• What you will do:
Pick every line out of the entries below that holds the string "Table", and report them.

──────── Records supplied ────────

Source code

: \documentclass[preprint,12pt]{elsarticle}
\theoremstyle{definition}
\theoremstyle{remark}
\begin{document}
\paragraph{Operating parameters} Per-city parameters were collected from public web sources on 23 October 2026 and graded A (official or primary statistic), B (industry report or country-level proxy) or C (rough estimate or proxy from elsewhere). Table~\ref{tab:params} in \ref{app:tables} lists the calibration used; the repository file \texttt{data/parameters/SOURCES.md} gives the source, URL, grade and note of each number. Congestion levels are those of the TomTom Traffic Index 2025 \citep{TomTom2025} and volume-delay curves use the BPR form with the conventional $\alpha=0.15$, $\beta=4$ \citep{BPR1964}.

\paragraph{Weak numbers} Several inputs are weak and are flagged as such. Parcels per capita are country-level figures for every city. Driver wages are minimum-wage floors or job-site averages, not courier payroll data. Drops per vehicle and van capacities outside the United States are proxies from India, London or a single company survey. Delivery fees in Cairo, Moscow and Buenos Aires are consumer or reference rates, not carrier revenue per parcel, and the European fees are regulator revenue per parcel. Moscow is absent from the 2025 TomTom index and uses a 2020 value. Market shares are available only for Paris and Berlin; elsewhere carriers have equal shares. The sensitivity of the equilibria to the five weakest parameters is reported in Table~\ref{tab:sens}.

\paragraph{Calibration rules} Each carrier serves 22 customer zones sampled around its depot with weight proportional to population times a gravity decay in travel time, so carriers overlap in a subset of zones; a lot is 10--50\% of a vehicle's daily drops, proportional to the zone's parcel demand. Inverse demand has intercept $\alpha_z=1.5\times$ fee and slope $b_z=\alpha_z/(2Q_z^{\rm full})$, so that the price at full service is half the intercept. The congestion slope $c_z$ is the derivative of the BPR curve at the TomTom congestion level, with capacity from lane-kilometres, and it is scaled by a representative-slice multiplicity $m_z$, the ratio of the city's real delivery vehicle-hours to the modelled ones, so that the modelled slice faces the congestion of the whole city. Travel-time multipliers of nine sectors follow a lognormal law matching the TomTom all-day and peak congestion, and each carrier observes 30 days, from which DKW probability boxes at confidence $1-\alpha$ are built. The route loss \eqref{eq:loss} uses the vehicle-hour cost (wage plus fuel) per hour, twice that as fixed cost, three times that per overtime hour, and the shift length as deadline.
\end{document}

────────

• Response box:
\paragraph{Operating parameters} Per-city parameters were collected from public web sources on 23 October 2026 and graded A (official or primary statistic), B (industry report or country-level proxy) or C (rough estimate or proxy from elsewhere). Table~\ref{tab:params} in \ref{app:tables} lists the calibration used; the repository file \texttt{data/parameters/SOURCES.md} gives the source, URL, grade and note of each number. Congestion levels are those of the TomTom Traffic Index 2025 \citep{TomTom2025} and volume-delay curves use the BPR form with the conventional $\alpha=0.15$, $\beta=4$ \citep{BPR1964}.
\paragraph{Weak numbers} Several inputs are weak and are flagged as such. Parcels per capita are country-level figures for every city. Driver wages are minimum-wage floors or job-site averages, not courier payroll data. Drops per vehicle and van capacities outside the United States are proxies from India, London or a single company survey. Delivery fees in Cairo, Moscow and Buenos Aires are consumer or reference rates, not carrier revenue per parcel, and the European fees are regulator revenue per parcel. Moscow is absent from the 2025 TomTom index and uses a 2020 value. Market shares are available only for Paris and Berlin; elsewhere carriers have equal shares. The sensitivity of the equilibria to the five weakest parameters is reported in Table~\ref{tab:sens}.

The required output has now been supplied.